During the Vietnam War, there was a program to create so-called Strategic Hamlets in the Vietnamese countryside.   The purpose of these was to create secure zones and by extension, as the program extended to ensure the security of the vast majority of the Vietnamese populace.   It was hoped that as the program was fully realized the peasantry would not only be secure because of the extension of “pacified” areas, but also come to trust and depend on the South Vietnamese government for traditional government responsibilities.   In practice, this did not really come to pass.

There were differences in the concept of what the program would do between the Americans and South Vietnamese and in the end neither side really bought into the program resulting in its failure.   It was probably a good idea and if both sides had worked toward a common goal it might even have worked.   As it was, the program dragged on for most of the war and did have some success.

The parallel for Strategic Hamlets in Afghanistan for me is the creation of remote Combat Outposts (COPs) near villages and infiltration routes used by the Taliban.   One of the biggest problems in Afghanistan is logistical support and these COPs have been hamstrung by logistical limitations and the lack of availability of supporting aircraft and artillery.   Afghanistan, especially the northeast border areas is forbidding terrain, which makes life difficult for coalition forces.   The road network is practically non-existent and what does exist consists mainly of gravel trails that become impassable with almost the slightest adverse weather.   American forces have come to depend on helicopters for resupply and in the winter months, there can be weeks where the weather is so bad it is literally impossible to fly.   Lastly, the COP program is kind of poorly conceived because the COPs that do exist are not mutually supporting and are generally fairly small, platoon size is the average.

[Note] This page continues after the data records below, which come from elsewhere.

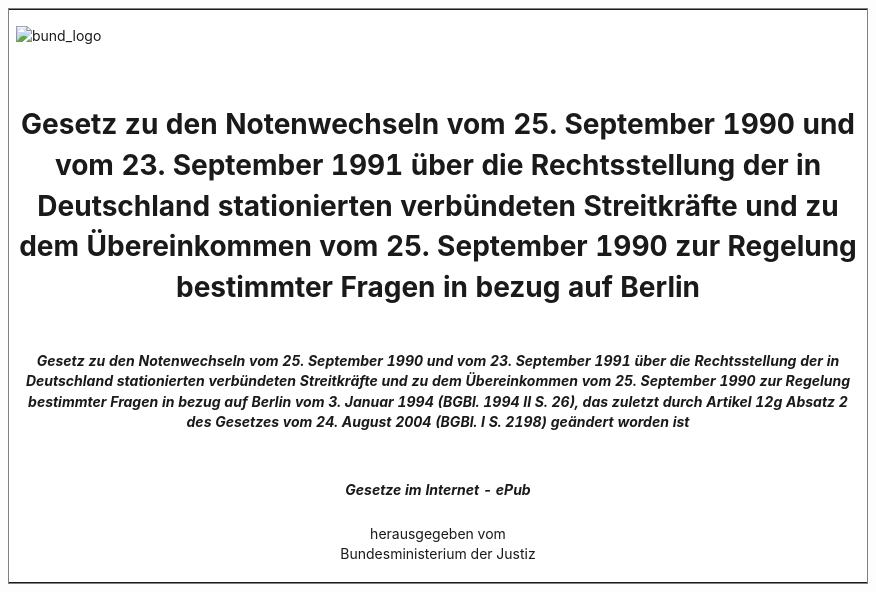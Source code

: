 <span id="DECKBLATT.html"></span>

<table border="0" frame="border" width="100%">

<tr valign="top">

<td align="left">

![bund\_logo](BfJ_2021_Web_de_de.gif)

</td>

<td align="right">

 

</td>

</tr>

<tr align="center" valign="middle">

<td colspan="2">

# Gesetz zu den Notenwechseln vom 25. September 1990 und vom 23. September 1991 über die Rechtsstellung der in Deutschland stationierten verbündeten Streitkräfte und zu dem Übereinkommen vom 25. September 1990 zur Regelung bestimmter Fragen in bezug auf Berlin

</td>

</tr>

<tr align="center" valign="middle">

<td colspan="2">

##### Gesetz zu den Notenwechseln vom 25. September 1990 und vom 23. September 1991 über die Rechtsstellung der in Deutschland stationierten verbündeten Streitkräfte und zu dem Übereinkommen vom 25. September 1990 zur Regelung bestimmter Fragen in bezug auf Berlin vom 3. Januar 1994 (BGBl. 1994 II S. 26), das zuletzt durch Artikel 12g Absatz 2 des Gesetzes vom 24. August 2004 (BGBl. I S. 2198) geändert worden ist

</td>

</tr>

<tr align="center" valign="middle">

<td colspan="2">

  
  

##### Gesetze im Internet - ePub  
  
herausgegeben vom  
Bundesministerium der Justiz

There was initially a perception that the Taliban were incapable of organizing and coordinating a successful assault on a COP.   The lie to that was proved with the successful attack on COP Keating in Nuristan Province in 2009 that killed eight US Soldiers.   COP Keating seems to have been located where it was because of political instead of tactical or operational considerations.   The same seems to hold true of many of the COPs talked about in the open source press.   The COPs were presented as good ideas that will increase security with no explanation of how they were to achieve that.   My personal opinion is that the “good idea fairy” thought them up and was not responsible for their planning or implementation.

Thinking abstractly, it probably is a good idea to have troops billeted in close proximity to villages because it increases their reaction time to threats and most importantly, allows the afghan people to get to know and trust them if implemented correctly.   The key for this is that the troops must interact with the locals more than just driving through town buttoned up in their vehicles.   Appearing as aliens does not build trust; that was one of the biggest complaints I heard from local leaders in Iraq in 2004-2005.   They could not trust us because they did not know us.   In closing, there are some parallels between strategic hamlets and COPs but they are fleeting at best.   The basic assumptions between the two programs were similar but the execution was totally different.